Data under study >>
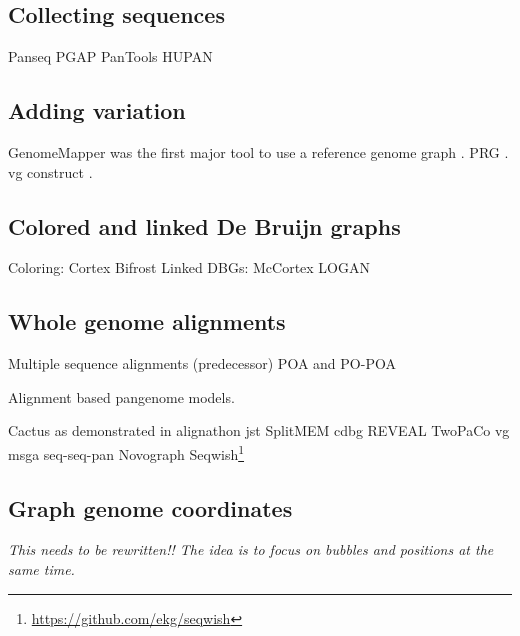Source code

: \subsection{Collecting sequences}

Panseq \cite{Laing_2010}
PGAP \cite{Zhao_2011}
PanTools  \cite{Sheikhizadeh_Anari_2018}
HUPAN \citep{Duan_2019}

\subsection{Adding variation}

GenomeMapper was the first major tool to use a reference genome graph \cite{Schneeberger_2009}.
PRG \cite{dilthey2015improved}.
vg construct \cite{Garrison_2018}.

\subsection{Colored and linked De Bruijn graphs}

Coloring:
Cortex \cite{Iqbal_2012}
Bifrost \cite{holley2019bifrost}
Linked DBGs:
McCortex \cite{Turner_2018}
LOGAN \cite{Bolger_2017}

\subsection{Whole genome alignments}

Multiple sequence alignments (predecessor) POA and PO-POA \cite{Lee_2002,Grasso_2004} %

Alignment based pangenome models.

Cactus \cite{Paten_2p011} as demonstrated in alignathon \cite{earl2014alignathon}
jst \cite{Rahn_2014}
SplitMEM \cite{Marcus_2014}
cdbg \cite{Baier_2015}
REVEAL \cite{linthorst2015scalable}
TwoPaCo \cite{Minkin_2016}
vg msga \cite{Novak_2017a,Garrison_2018,Garrison_2019}
seq-seq-pan \cite{Jandrasits_2018}
Novograph \cite{Biederstedt2018}
Seqwish\footnote{\url{https://github.com/ekg/seqwish}} \cite{Garrison_2019}


\subsection{Graph genome coordinates}

\textit{This needs to be rewritten!! The idea is to focus on bubbles and positions at the same time.} \cite{Rand_2016}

Task requirements >> For this exercise, return the material word for word and drop each image.

Reply to the task >>
Source code

: \subsection{Collecting sequences}

Panseq \cite{Laing_2010}
PGAP \cite{Zhao_2011}
PanTools  \cite{Sheikhizadeh_Anari_2018}
HUPAN \citep{Duan_2019}

\subsection{Adding variation}

GenomeMapper was the first major tool to use a reference genome graph \cite{Schneeberger_2009}.
PRG \cite{dilthey2015improved}.
vg construct \cite{Garrison_2018}.

\subsection{Colored and linked De Bruijn graphs}

Coloring:
Cortex \cite{Iqbal_2012}
Bifrost \cite{holley2019bifrost}
Linked DBGs:
McCortex \cite{Turner_2018}
LOGAN \cite{Bolger_2017}

\subsection{Whole genome alignments}

Multiple sequence alignments (predecessor) POA and PO-POA \cite{Lee_2002,Grasso_2004} %

Alignment based pangenome models.

Cactus \cite{Paten_2p011} as demonstrated in alignathon \cite{earl2014alignathon}
jst \cite{Rahn_2014}
SplitMEM \cite{Marcus_2014}
cdbg \cite{Baier_2015}
REVEAL \cite{linthorst2015scalable}
TwoPaCo \cite{Minkin_2016}
vg msga \cite{Novak_2017a,Garrison_2018,Garrison_2019}
seq-seq-pan \cite{Jandrasits_2018}
Novograph \cite{Biederstedt2018}
Seqwish\footnote{\url{https://github.com/ekg/seqwish}} \cite{Garrison_2019}


\subsection{Graph genome coordinates}

\textit{This needs to be rewritten!! The idea is to focus on bubbles and positions at the same time.} \cite{Rand_2016}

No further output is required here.